Cloud computing is een model voor het mogelijk maken van alomtegenwoordige, handige, on-demand netwerktoegang tot een gedeelde pool van configureerbare computerbronnen (bv. netwerken, servers, opslag, toepassingen en diensten) die snel kunnen worden geleverd en vrijgegeven met minimale beheersinspanning of interactie tussen dienstverleners. Dit cloud computing-model bestaat uit vijf essentiële kenmerken, drie servicemodellen en vier implementatiemodellen.
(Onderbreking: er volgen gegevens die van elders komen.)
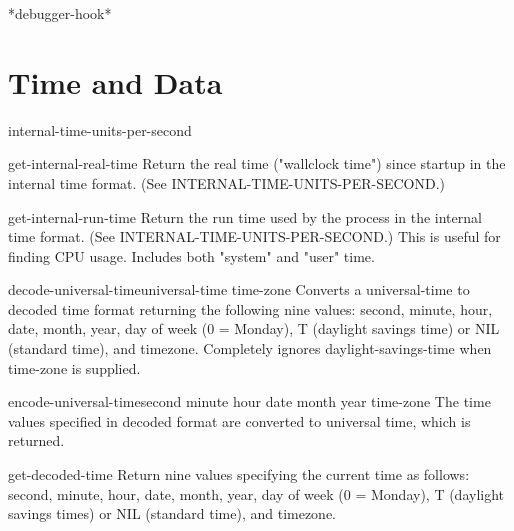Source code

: \documentclass[10pt,english]{book}
\begin{document}
\begin{variable}{*debugger-hook*}{}
  
\end{variable}



\chapter{Time and Data}
\label{cha:time-data}

\begin{constant}{internal-time-units-per-second}{}
  
\end{constant}

\begin{function}{get-internal-real-time}{}
  Return the real time ("wallclock time") since startup in the internal
time format. (See INTERNAL-TIME-UNITS-PER-SECOND.)
\end{function}

\begin{function}{get-internal-run-time}{}
  Return the run time used by the process in the internal time format. (See
INTERNAL-TIME-UNITS-PER-SECOND.) This is useful for finding CPU usage.
Includes both "system" and "user" time.
\end{function}

\begin{function}{decode-universal-time}{universal-time \op time-zone}
  Converts a universal-time to decoded time format returning the following
   nine values: second, minute, hour, date, month, year, day of week (0 =
   Monday), T (daylight savings time) or NIL (standard time), and timezone.
   Completely ignores daylight-savings-time when time-zone is supplied.
\end{function}

\begin{function}{encode-universal-time}{second minute hour date month year \op time-zone}
  The time values specified in decoded format are converted to
   universal time, which is returned.
\end{function}

\begin{function}{get-decoded-time}{}
  Return nine values specifying the current time as follows:
   second, minute, hour, date, month, year, day of week (0 = Monday), T
   (daylight savings times) or NIL (standard time), and timezone.
\end{function}
\end{document}
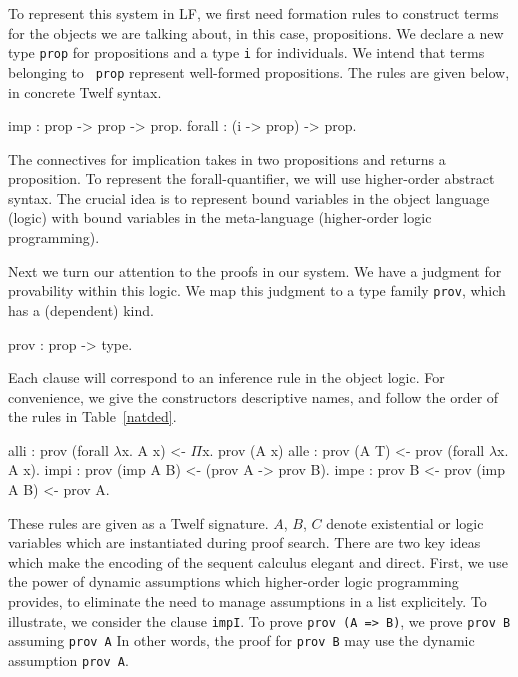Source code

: \documentclass{acmconf}
\newcommand{\z}{\mbox{}}
\begin{document}
To represent this system in LF, we first need formation rules to
construct terms for the objects we are talking about, in this case,
propositions. We declare a new type {\tt prop} for propositions and a
type {\tt i} for individuals. We intend that terms belonging to {\tt
  prop} represent well-formed propositions. The rules are given below,
in concrete Twelf syntax. 


\begin{code}
imp    : prop -> prop -> prop.
forall : (i -> prop) -> prop.
\end{code}

The connectives for implication takes in two propositions and returns a
proposition. To represent the forall-quantifier, we will use
higher-order abstract syntax. The crucial idea is to represent bound
variables in the object language (logic) with bound variables in the
meta-language (higher-order logic programming). 

Next we turn our attention to the proofs in our system. We have a
judgment for provability within this logic. We map this judgment to
a type family {\tt prov}, which has a (dependent) kind.

\begin{code}
prov : prop -> type.
\end{code}

Each clause will correspond to an inference rule in the object
logic. For convenience, we give the constructors 
descriptive names, and follow the order of the rules in
Table~\ref{natded}. 

\begin{code}
alli   : prov (forall $\lambda$x. A x)
            <- $\Pi$x. prov (A x)
alle   : prov (A T)
            <- prov (forall $\lambda$x. A x).
\z
impi     : prov (imp A B)
            <- (prov A -> prov B).
impe     : prov B
            <- prov (imp A B)
            <- prov A.
\end{code}


These rules are given as a Twelf signature. $A$, $B$, $C$ denote
existential or logic variables which are instantiated during proof
search. There are two key ideas which make the encoding of the sequent
calculus elegant and direct. First, we use the power of dynamic
assumptions which higher-order logic programming provides, to
eliminate the need to manage assumptions in a list explicitely. To
illustrate, we consider the clause {\tt impI}. To  prove {\tt prov (A
  => B)}, we prove {\tt prov B} assuming {\tt prov A} In other words,
the proof for {\tt prov B} may use the dynamic assumption {\tt prov A}. 
\end{document}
zelfbediening op aanvraag.
een consument kan eenzijdig computerfuncties, zoals servertijd en netwerkopslag, automatisch leveren, zonder dat er menselijke interactie met elke serviceprovider nodig is.
brede netwerktoegang.
mogelijkheden zijn beschikbaar via het netwerk en toegankelijk via standaardmechanismen die het gebruik door heterogene dunne of dikke clientplatforms bevorderen (bijvoorbeeld mobiele telefoons, tablets, laptops en werkstations).
resource pooling.
de computerbronnen van de aanbieder worden samengevoegd om meerdere consumenten te bedienen met behulp van een multi-tenant-model, waarbij verschillende fysieke en virtuele bronnen dynamisch worden toegewezen en opnieuw worden toegewezen volgens de vraag van de consument. Er is een gevoel van locatie onafhankelijkheid in die zin dat de klant over het algemeen geen controle of kennis over de exacte locatie van de verstrekte middelen, maar kan in staat zijn om locatie op een hoger niveau van abstractie (bijvoorbeeld, land, staat, of datacenter) te specificeren. Voorbeelden van bronnen zijn opslag, verwerking, geheugen en netwerkbandbreedte.
snelle elasticiteit.
mogelijkheden kunnen elastisch worden ingericht en, in sommige gevallen automatisch, worden vrijgegeven om snel naar buiten en naar binnen te schalen in verhouding tot de vraag. Voor de consument lijken de mogelijkheden voor bevoorrading vaak onbegrensd en kunnen ze zich op elk moment in elke hoeveelheid toe-eigenen.
gemeten dienst.
cloudsystemen beheren en optimaliseren automatisch het gebruik van hulpbronnen door gebruik te maken van een metercapaciteit op een bepaald abstractieniveau dat geschikt is voor het type dienst (bijvoorbeeld opslag, verwerking, bandbreedte en actieve gebruikersaccounts). Het gebruik van hulpbronnen kan worden gemonitord, gecontroleerd en gerapporteerd, wat transparantie biedt voor zowel de aanbieder als de consument van de gebruikte dienst.